Scientists have developed a nanodroplet array platform that enables the synthesis, biological testing, and chemical analysis of hundreds of potential drug candidates on a single chip. The system, which uses only 200 nanoliters of liquid and around 300 cells per test, could significantly lower the cost and complexity of early-stage drug development.
In a proof-of-concept study, the team from the Karlsruhe Institute of Technology (KIT), Germany, used the platform to generate and test 325 potential MEK inhibitors, identifying 46 that matched the performance of the FDA-designated “breakthrough therapy” drug mirdametinib. The entire process – from synthesis to screening – was completed in just seven days.
“[Our platform] combines the previously separate processes for the development of new anti-cancer drugs on a single chip – using a single, miniaturized workflow,” said project lead Pavel Levkin, whose group specializes in biofunctional materials at KIT.

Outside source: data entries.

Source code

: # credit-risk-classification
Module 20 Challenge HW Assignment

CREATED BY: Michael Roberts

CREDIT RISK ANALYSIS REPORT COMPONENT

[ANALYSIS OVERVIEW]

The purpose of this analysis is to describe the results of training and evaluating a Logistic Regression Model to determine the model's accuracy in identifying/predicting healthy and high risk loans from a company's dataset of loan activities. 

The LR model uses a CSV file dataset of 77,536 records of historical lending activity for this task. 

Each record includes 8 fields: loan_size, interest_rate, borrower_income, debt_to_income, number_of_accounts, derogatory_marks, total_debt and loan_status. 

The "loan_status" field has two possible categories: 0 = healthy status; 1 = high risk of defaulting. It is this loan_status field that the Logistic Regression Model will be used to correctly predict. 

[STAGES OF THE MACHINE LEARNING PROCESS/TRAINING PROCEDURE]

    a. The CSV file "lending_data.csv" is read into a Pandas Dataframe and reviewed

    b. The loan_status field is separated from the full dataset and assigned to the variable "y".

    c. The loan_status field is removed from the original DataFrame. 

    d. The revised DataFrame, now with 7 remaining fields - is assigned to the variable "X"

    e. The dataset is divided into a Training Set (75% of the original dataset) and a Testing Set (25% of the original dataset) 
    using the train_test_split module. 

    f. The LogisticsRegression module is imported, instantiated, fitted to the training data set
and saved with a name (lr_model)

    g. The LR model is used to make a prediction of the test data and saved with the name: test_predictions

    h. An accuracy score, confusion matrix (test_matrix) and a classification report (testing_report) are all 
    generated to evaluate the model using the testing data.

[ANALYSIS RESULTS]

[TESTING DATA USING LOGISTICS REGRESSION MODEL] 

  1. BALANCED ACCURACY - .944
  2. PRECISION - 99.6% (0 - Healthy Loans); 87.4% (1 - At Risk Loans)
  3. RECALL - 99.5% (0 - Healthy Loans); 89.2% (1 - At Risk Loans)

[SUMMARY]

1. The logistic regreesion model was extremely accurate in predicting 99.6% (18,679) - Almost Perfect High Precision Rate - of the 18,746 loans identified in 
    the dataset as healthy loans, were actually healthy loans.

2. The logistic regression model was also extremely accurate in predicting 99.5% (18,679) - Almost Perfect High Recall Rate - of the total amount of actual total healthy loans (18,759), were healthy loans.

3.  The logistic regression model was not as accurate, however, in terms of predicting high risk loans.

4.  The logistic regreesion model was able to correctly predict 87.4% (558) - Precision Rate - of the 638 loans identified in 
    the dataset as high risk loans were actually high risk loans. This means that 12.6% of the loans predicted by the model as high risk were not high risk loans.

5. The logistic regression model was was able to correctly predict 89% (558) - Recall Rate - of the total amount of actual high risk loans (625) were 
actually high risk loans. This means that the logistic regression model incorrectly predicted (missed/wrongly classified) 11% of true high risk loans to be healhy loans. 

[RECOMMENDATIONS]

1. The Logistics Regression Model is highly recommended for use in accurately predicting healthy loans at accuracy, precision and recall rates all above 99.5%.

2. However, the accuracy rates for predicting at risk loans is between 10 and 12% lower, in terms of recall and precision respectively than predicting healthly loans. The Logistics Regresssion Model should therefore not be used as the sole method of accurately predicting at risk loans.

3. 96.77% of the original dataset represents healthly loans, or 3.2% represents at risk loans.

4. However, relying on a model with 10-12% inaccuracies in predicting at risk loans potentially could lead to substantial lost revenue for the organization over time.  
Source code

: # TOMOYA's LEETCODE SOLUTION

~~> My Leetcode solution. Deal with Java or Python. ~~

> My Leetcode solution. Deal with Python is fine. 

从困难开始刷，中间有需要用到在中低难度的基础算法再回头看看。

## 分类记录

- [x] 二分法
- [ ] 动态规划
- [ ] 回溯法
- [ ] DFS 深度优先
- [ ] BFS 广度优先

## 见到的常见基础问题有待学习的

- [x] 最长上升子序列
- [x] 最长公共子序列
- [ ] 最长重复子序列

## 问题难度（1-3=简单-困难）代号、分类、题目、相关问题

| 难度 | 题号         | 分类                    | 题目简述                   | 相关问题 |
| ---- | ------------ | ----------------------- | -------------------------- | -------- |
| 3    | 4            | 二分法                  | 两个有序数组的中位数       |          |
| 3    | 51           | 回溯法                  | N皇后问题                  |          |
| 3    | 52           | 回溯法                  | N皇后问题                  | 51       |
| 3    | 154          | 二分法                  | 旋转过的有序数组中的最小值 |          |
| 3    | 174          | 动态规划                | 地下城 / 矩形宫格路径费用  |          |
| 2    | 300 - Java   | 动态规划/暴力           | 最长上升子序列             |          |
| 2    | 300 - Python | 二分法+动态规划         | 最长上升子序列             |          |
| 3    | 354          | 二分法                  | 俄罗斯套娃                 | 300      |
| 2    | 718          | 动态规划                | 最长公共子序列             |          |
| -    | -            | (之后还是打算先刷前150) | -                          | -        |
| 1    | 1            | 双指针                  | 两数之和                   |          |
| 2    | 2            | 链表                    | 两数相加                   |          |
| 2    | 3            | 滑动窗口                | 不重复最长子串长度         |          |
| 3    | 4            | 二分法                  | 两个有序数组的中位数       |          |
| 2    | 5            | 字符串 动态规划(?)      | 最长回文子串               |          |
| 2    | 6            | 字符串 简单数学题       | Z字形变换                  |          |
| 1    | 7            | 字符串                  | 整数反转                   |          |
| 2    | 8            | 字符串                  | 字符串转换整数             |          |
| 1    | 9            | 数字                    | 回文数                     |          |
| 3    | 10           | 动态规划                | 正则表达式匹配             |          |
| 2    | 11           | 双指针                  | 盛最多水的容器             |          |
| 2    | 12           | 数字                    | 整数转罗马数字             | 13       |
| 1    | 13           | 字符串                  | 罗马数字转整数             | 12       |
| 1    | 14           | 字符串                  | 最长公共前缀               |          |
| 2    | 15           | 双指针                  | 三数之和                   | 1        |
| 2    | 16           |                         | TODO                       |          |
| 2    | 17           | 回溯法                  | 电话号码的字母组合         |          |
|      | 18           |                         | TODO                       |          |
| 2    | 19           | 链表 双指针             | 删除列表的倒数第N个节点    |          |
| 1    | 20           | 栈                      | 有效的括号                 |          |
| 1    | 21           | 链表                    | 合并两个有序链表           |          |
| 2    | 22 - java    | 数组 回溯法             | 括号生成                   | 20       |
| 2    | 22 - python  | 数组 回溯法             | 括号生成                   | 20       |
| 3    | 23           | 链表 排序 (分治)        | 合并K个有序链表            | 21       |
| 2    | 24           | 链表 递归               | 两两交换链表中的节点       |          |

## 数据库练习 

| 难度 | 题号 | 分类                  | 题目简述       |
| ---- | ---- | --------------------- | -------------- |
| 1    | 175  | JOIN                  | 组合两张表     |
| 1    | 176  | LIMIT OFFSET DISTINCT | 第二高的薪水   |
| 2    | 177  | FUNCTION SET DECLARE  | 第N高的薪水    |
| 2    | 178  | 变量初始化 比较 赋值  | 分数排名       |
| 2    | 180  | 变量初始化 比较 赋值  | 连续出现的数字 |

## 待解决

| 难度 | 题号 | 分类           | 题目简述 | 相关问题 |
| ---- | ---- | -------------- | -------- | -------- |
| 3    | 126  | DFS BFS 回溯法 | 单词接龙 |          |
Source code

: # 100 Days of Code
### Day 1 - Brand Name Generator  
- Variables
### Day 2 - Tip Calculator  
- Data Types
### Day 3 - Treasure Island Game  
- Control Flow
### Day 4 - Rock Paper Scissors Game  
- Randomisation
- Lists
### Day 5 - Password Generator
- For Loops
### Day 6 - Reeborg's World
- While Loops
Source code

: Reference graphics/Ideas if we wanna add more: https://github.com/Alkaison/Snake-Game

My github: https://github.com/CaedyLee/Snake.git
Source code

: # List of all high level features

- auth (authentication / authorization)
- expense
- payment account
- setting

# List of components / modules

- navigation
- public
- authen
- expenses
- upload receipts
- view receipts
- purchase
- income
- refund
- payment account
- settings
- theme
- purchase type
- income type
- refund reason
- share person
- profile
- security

The team employed a “direct-to-biology” approach that enabled immediate cell-based screening of synthesized molecules without purification, dramatically conserving both reagents and time. For biological assessment, each nanodroplet – containing just 200 nL of solution and 300 HT-29 colon cancer cells – served as an independent viability assay, allowing drug effects to be probed in parallel across hundreds of candidate MEK inhibitors.
To characterize molecular products, the researchers used matrix-assisted laser desorption/ionization mass spectrometry imaging (MALDI-MSI), which offered both chemical specificity and spatial resolution at nanoliter scale. MALDI-MSI also mapped compound distribution directly on the chip, confirming MEK inhibitor formation and validating the platform’s analytical performance at ultralow volumes. The ability to resolve compound identity and distribution in situ – without disrupting the miniaturized format – was key to demonstrating the feasibility of fully integrated synthesis and analysis.
By streamlining synthesis, testing, and analysis into a single miniaturized system, the platform could democratize drug discovery for academic and smaller biotech labs, which typically don’t have the means for resource-heavy screening methods. “Our technology removes this barrier and could open the door for many more players to contribute to drug discovery,” Levkin added. “This is a big step toward faster, cheaper, and more efficient discovery of urgently needed new drugs.”